Official silence and ignored warnings allow staggering Rs. 31Bn to be siphoned from people’s monies



Colombo, July 14 (Daily Mirror) - Over US$ 88 million and 4 million Euros have been siphoned from Sri Lanka’s state coffers due to severe institutional negligence, a loss masked by official state silence until a recent Committee on Public Finance (CoPF) report exposed the crisis, according to an analytical article by Independent Researcher Dr Sanjana Hattotuwa.

According to Dr Sanjana Hattotuwa, a culture of institutional arrogance has left vital networks unprotected, with the government consistently dodging responsibility.
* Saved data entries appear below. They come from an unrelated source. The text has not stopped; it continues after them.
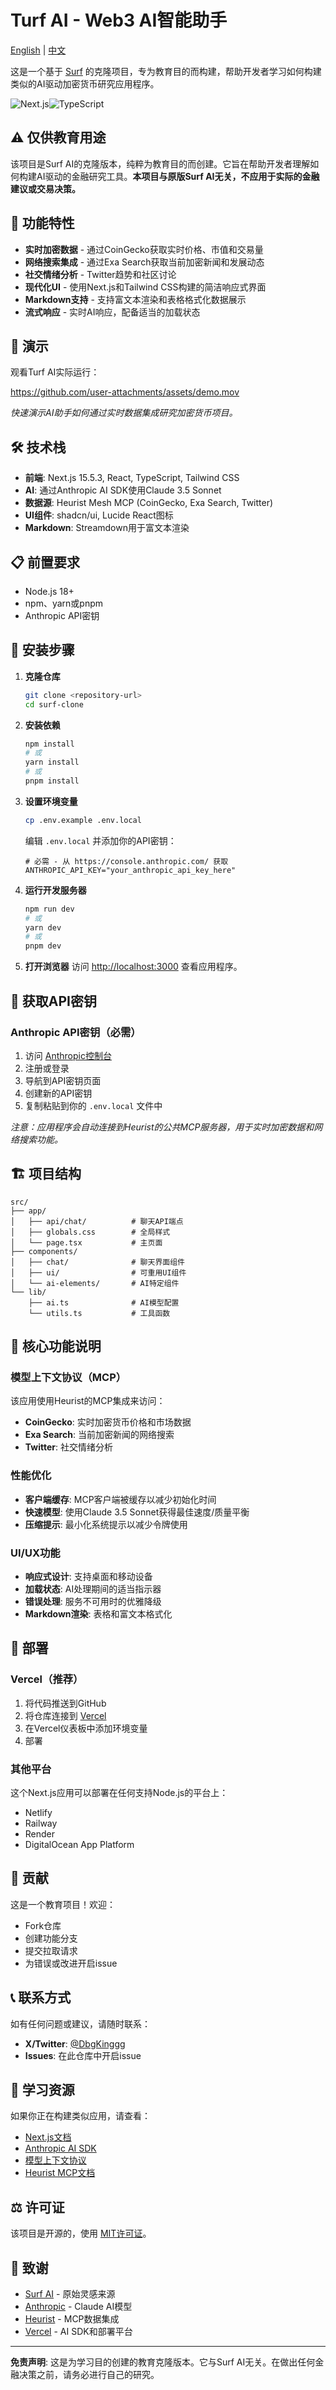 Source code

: # Turf AI - Web3 AI智能助手

[English](README.md) | [中文](README-zh.md)

这是一个基于 [Surf](https://asksurf.ai/chat) 的克隆项目，专为教育目的而构建，帮助开发者学习如何构建类似的AI驱动加密货币研究应用程序。

![Next.js](https://img.shields.io/badge/Next.js-15.5.3-black)![TypeScript](https://img.shields.io/badge/TypeScript-5-blue)

## ⚠️ 仅供教育用途

该项目是Surf AI的克隆版本，纯粹为教育目的而创建。它旨在帮助开发者理解如何构建AI驱动的金融研究工具。**本项目与原版Surf AI无关，不应用于实际的金融建议或交易决策。**

## 🚀 功能特性

- **实时加密数据** - 通过CoinGecko获取实时价格、市值和交易量
- **网络搜索集成** - 通过Exa Search获取当前加密新闻和发展动态
- **社交情绪分析** - Twitter趋势和社区讨论
- **现代化UI** - 使用Next.js和Tailwind CSS构建的简洁响应式界面
- **Markdown支持** - 支持富文本渲染和表格格式化数据展示
- **流式响应** - 实时AI响应，配备适当的加载状态

## 🎥 演示

观看Turf AI实际运行：

https://github.com/user-attachments/assets/demo.mov

*快速演示AI助手如何通过实时数据集成研究加密货币项目。*

## 🛠️ 技术栈

- **前端**: Next.js 15.5.3, React, TypeScript, Tailwind CSS
- **AI**: 通过Anthropic AI SDK使用Claude 3.5 Sonnet
- **数据源**: Heurist Mesh MCP (CoinGecko, Exa Search, Twitter)
- **UI组件**: shadcn/ui, Lucide React图标
- **Markdown**: Streamdown用于富文本渲染

## 📋 前置要求

- Node.js 18+
- npm、yarn或pnpm
- Anthropic API密钥

## 🔧 安装步骤

1. **克隆仓库**

   ```bash
   git clone <repository-url>
   cd surf-clone
   ```

2. **安装依赖**

   ```bash
   npm install
   # 或
   yarn install
   # 或
   pnpm install
   ```

3. **设置环境变量**

   ```bash
   cp .env.example .env.local
   ```

   编辑 `.env.local` 并添加你的API密钥：

   ```env
   # 必需 - 从 https://console.anthropic.com/ 获取
   ANTHROPIC_API_KEY="your_anthropic_api_key_here"
   ```

4. **运行开发服务器**

   ```bash
   npm run dev
   # 或
   yarn dev
   # 或
   pnpm dev
   ```

5. **打开浏览器** 访问 <http://localhost:3000> 查看应用程序。

## 🔑 获取API密钥

### Anthropic API密钥（必需）

1. 访问 [Anthropic控制台](https://console.anthropic.com/)
2. 注册或登录
3. 导航到API密钥页面
4. 创建新的API密钥
5. 复制粘贴到你的 `.env.local` 文件中

*注意：应用程序会自动连接到Heurist的公共MCP服务器，用于实时加密数据和网络搜索功能。*

## 🏗️ 项目结构

```
src/
├── app/
│   ├── api/chat/          # 聊天API端点
│   ├── globals.css        # 全局样式
│   └── page.tsx           # 主页面
├── components/
│   ├── chat/              # 聊天界面组件
│   ├── ui/                # 可重用UI组件
│   └── ai-elements/       # AI特定组件
└── lib/
    ├── ai.ts              # AI模型配置
    └── utils.ts           # 工具函数
```

## 🎯 核心功能说明

### 模型上下文协议（MCP）

该应用使用Heurist的MCP集成来访问：

- **CoinGecko**: 实时加密货币价格和市场数据
- **Exa Search**: 当前加密新闻的网络搜索
- **Twitter**: 社交情绪分析

### 性能优化

- **客户端缓存**: MCP客户端被缓存以减少初始化时间
- **快速模型**: 使用Claude 3.5 Sonnet获得最佳速度/质量平衡
- **压缩提示**: 最小化系统提示以减少令牌使用

### UI/UX功能

- **响应式设计**: 支持桌面和移动设备
- **加载状态**: AI处理期间的适当指示器
- **错误处理**: 服务不可用时的优雅降级
- **Markdown渲染**: 表格和富文本格式化

## 🚀 部署

### Vercel（推荐）

1. 将代码推送到GitHub
2. 将仓库连接到 [Vercel](https://vercel.com)
3. 在Vercel仪表板中添加环境变量
4. 部署

### 其他平台

这个Next.js应用可以部署在任何支持Node.js的平台上：

- Netlify
- Railway
- Render
- DigitalOcean App Platform

## 🤝 贡献

这是一个教育项目！欢迎：

- Fork仓库
- 创建功能分支
- 提交拉取请求
- 为错误或改进开启issue

## 📞 联系方式

如有任何问题或建议，请随时联系：

- **X/Twitter**: [@DbgKinggg](https://x.com/DbgKinggg)
- **Issues**: 在此仓库中开启issue

## 📝 学习资源

如果你正在构建类似应用，请查看：

- [Next.js文档](https://nextjs.org/docs)
- [Anthropic AI SDK](https://sdk.vercel.ai/docs)
- [模型上下文协议](https://modelcontextprotocol.io/)
- [Heurist MCP文档](https://docs.heurist.ai/)

## ⚖️ 许可证

该项目是开源的，使用 [MIT许可证](LICENSE)。

## 🙏 致谢

- [Surf AI](https://surf.ai) - 原始灵感来源
- [Anthropic](https://anthropic.com) - Claude AI模型
- [Heurist](https://heurist.ai) - MCP数据集成
- [Vercel](https://vercel.com) - AI SDK和部署平台

---

**免责声明**: 这是为学习目的创建的教育克隆版本。它与Surf AI无关。在做出任何金融决策之前，请务必进行自己的研究。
When these colossal financial resources vanish, the state's default response is to announce an investigation, allow silence to resume, and let impunity reign.

The investigations reveal massive financial bleeding across multiple government sectors, much of which has been downplayed or omitted from official narratives:

US$ 2.5 million: Stolen directly from Treasury debt repayments via a compromised email thread.

US$ 625,000: Intercepted from United States Postal Service remittances by a phishing scheme over two years, met with total government silence since April.

US$ 85 million: Siphoned offshore under the guise of fake imports using 100 shell companies.

4 million Euros (Rs. 1.5 billion): A fraudulent payment instruction to Germany completely omitted from the final CoPF report, hiding whether the money is permanently gone.

The Ministry of Finance systematically bypassed its own protocols.

A KPMG-CERT audit revealed that the ministry lacked basic multi-factor authentication and used weak passwords. Furthermore, the ministry ignored four consecutive written directives from Sri Lanka CERT between March 2025 and March 2026 to connect to the National Cyber Security Operations Centre.

The state even housed its new Public Debt Management Office on an obsolete server environment that had ceased receiving security updates.

When forced to investigate, the State dodged rigorous forensic tracking.

Instead of executing digital forensic imaging, mailbox log audits, or domain checks, the CoPF based its report entirely on printed emails voluntarily handed over by the compromised ministries.

Rather than enforcing standard compliance on negligent officials, the government has used these self-inflicted crises to justify pushing for a draconian Cybersecurity Act aimed at citizen surveillance, leaving the state's broken digital public infrastructure uncorrected.